Lena laughed, a sharp, short sound.
“Alcohol and lowered expectations,” Lena said. She stepped closer, invading his personal space just enough to be heard clearly without shouting. “Mostly the alcohol.”
He looked down at his own red cup; it was full.
“I think I’m doing it wrong,” he said.
“You’re holding it like a grenade,” Lena observed.
“Because it feels like one. I’m pretty sure that if I drink this, I won’t wake up for class on Monday.”
Lena glanced at the cup.
“Jungle juice? Yeah, that’s battery acid and Kool-Aid. Don’t drink it unless you want to text your ex-boyfriend at 3:00 a.m.
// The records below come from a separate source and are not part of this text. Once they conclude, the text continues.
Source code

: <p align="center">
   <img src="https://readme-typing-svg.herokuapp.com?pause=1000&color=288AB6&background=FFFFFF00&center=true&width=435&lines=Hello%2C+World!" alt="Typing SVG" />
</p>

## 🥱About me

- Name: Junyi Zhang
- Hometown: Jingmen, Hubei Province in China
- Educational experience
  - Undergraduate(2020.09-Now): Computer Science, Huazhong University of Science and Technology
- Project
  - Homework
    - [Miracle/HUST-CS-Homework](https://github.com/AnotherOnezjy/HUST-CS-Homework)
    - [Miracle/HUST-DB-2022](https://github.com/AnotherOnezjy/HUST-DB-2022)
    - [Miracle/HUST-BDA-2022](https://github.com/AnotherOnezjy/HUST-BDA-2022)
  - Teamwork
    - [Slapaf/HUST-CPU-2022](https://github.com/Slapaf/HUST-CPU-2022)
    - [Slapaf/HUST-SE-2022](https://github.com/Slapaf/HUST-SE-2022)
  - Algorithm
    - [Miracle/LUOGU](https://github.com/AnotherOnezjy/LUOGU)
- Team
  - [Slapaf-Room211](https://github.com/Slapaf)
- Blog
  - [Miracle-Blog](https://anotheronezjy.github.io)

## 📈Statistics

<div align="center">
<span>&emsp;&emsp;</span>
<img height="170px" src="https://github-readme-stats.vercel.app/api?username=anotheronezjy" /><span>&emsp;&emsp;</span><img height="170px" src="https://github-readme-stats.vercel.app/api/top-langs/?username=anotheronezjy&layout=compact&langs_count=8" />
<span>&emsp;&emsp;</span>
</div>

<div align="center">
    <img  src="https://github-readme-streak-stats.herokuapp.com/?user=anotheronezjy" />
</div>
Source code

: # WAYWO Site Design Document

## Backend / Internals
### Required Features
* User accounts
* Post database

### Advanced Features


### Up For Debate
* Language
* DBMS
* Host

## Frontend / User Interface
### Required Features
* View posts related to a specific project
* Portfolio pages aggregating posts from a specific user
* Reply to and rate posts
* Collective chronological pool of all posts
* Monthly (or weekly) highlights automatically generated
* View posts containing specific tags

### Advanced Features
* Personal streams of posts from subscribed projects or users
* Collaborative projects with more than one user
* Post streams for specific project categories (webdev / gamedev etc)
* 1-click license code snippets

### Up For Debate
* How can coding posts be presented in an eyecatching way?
Or girlfriend.”
“No girlfriend,” he said, simply and factually, “and I don’t text much.”
“Smart man.”
But that didn’t answer her question of whether or not he was gay.
She looked him over again. Up close, she saw the scar on his knuckle, saw that his hands were rough, the skin weathered. These hands built things—or broke things.
“So,” Lena said, “you’re obviously not from the suburbs; you stand too still.”
“I’m directly from a cornfield,” he said.
“A cornfield?”
“About three hours south, a place called Kettle Falls—not a joke; that’s the name.”
“Figures,” Lena said. “I’m Lena. Chicago, North Side.”
“Evan,” he said; he shifted the cup to his left hand and extended his right.
Lena stared at the hand for a second. A handshake? At a frat party? It was so formally absurd she barely knew how to process it.
She took his hand; it engulfed hers. His grip was firm, dry, and calloused; he shook once, firmly, then released.
“Nice to meet you, Evan, from Kettle Falls.”
“Just Evan is fine.”
A guy wearing a backward hat stumbled past them, nearly clipping Evan’s shoulder. Evan didn’t move his feet; he simply shifted his weight, absorbing the impact without giving an inch. The stumbling guy bounced off him like he’d hit a support column.
“You’re an anchor,” Lena noted.
“I’m just standing here.”
“That’s what I mean—everyone else is flailing,” she said, gesturing to the room. “This place is chaos. I’m surviving, somehow, but you seem to be enduring it.”
Evan rubbed his thumb over the scar on his knuckle. It was a nervous tic, she realized. He wasn’t as stoic as he looked; he was just holding it in better.
“My roommate told me I had to come, said it was critical for social integration.”
“Your roommate sounds like a business major,” Lena said.
“Pre-business, he was very specific.”
Lena rolled her eyes.
“Of course he is. Let me guess. He’s wearing boat shoes and talking about networking?”
“And he’s wearing a pink shirt and trying to find a girl named Courtney.”
Lena laughed again.
“God, they’re all clones. And you?”
“Agriculture,” he said. “Ag-Econ.”
“So, you count the corn.”
“I manage the systems that make the corn profitable. But, sure, I count the corn.”
He wasn’t offended, didn’t get defensive, or try to explain how complicated his major was; he simply owned it.